_Exercise directions_
Locate the word "talentos" in the entries below, then gather every line that holds it.

(Record excerpts begins)

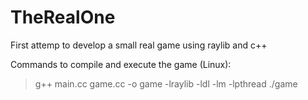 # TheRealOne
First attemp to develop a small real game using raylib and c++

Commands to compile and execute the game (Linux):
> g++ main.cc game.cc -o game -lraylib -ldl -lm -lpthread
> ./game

(Record excerpts ends)
(Record excerpts begins)

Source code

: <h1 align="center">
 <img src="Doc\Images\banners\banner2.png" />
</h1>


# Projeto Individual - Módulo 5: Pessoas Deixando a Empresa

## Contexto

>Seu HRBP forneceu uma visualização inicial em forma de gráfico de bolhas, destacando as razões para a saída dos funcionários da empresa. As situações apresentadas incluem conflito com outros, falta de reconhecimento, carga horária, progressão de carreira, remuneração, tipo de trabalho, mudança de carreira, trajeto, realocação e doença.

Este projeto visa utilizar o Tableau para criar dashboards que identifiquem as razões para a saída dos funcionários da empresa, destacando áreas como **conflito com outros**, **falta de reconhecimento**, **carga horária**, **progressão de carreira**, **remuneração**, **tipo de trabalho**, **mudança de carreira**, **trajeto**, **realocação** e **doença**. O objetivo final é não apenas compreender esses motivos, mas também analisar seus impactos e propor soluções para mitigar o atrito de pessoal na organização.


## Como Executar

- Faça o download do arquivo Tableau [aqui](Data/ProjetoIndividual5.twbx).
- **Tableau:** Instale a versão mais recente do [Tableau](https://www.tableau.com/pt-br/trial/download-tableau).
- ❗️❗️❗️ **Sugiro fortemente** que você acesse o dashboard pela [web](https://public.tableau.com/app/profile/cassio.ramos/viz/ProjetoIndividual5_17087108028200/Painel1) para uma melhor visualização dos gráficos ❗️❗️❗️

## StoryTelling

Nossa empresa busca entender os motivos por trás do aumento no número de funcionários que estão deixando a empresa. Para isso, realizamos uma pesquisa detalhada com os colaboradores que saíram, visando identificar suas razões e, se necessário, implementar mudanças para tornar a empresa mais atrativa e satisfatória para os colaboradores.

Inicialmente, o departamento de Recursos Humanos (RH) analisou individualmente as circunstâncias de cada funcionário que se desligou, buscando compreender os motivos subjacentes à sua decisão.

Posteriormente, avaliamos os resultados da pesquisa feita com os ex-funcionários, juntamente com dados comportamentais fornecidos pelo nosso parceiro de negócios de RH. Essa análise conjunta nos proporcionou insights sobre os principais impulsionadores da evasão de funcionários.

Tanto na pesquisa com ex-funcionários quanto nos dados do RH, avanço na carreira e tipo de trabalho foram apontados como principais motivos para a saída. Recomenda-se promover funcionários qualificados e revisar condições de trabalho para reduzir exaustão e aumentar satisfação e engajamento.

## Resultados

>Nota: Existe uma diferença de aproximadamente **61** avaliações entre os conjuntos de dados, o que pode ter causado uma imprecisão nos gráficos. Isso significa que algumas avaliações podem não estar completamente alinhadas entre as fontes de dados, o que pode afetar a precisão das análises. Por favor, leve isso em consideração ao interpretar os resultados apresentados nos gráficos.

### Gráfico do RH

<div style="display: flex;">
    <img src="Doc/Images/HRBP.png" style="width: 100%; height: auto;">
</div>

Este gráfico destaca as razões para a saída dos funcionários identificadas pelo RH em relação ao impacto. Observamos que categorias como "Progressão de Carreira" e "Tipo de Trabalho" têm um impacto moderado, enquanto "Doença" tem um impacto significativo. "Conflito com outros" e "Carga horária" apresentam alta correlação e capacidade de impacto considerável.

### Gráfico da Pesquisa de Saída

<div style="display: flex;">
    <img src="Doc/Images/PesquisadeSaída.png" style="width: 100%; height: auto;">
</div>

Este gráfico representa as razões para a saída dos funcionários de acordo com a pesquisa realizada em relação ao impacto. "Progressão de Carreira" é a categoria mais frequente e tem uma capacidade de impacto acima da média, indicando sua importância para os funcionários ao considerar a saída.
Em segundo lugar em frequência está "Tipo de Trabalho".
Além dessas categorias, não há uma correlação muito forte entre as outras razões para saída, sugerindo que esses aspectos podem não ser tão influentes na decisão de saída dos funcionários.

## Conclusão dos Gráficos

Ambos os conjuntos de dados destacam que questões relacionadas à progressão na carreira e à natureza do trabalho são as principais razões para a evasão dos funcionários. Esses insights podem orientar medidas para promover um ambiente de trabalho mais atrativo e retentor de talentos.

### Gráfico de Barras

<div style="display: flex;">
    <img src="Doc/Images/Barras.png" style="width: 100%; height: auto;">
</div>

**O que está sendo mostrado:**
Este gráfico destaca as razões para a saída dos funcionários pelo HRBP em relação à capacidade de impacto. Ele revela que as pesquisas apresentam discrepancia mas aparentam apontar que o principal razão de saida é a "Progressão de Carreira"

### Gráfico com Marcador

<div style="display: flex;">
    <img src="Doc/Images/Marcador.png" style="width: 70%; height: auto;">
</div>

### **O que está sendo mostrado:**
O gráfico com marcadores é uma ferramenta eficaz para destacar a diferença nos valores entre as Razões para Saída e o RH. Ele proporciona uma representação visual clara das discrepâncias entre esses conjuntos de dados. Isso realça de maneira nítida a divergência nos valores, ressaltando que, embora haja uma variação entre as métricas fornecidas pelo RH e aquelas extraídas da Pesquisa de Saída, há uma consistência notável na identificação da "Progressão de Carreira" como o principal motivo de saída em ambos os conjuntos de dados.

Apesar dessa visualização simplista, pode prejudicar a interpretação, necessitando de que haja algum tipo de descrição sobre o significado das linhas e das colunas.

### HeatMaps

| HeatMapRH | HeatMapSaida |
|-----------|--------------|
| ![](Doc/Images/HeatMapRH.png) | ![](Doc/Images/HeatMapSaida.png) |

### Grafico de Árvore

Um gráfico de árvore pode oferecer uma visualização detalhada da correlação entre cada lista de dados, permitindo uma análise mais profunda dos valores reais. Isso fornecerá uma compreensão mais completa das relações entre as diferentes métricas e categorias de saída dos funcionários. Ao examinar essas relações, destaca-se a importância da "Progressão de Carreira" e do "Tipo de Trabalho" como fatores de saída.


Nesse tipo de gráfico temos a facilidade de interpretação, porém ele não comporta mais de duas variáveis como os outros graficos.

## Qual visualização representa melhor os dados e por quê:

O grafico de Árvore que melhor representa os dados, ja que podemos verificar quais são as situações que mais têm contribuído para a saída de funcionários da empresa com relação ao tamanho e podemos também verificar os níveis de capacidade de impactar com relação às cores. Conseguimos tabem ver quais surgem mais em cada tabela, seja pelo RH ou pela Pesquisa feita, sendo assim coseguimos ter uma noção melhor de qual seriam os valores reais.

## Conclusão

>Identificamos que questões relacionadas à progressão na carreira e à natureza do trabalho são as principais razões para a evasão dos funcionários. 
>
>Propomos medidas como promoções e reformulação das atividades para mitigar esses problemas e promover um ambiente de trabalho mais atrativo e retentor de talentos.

(Record excerpts ends)

_Expected output_
Ambos os conjuntos de dados destacam que questões relacionadas à progressão na carreira e à natureza do trabalho são as principais razões para a evasão dos funcionários. Esses insights podem orientar medidas para promover um ambiente de trabalho mais atrativo e retentor de talentos.
>Propomos medidas como promoções e reformulação das atividades para mitigar esses problemas e promover um ambiente de trabalho mais atrativo e retentor de talentos.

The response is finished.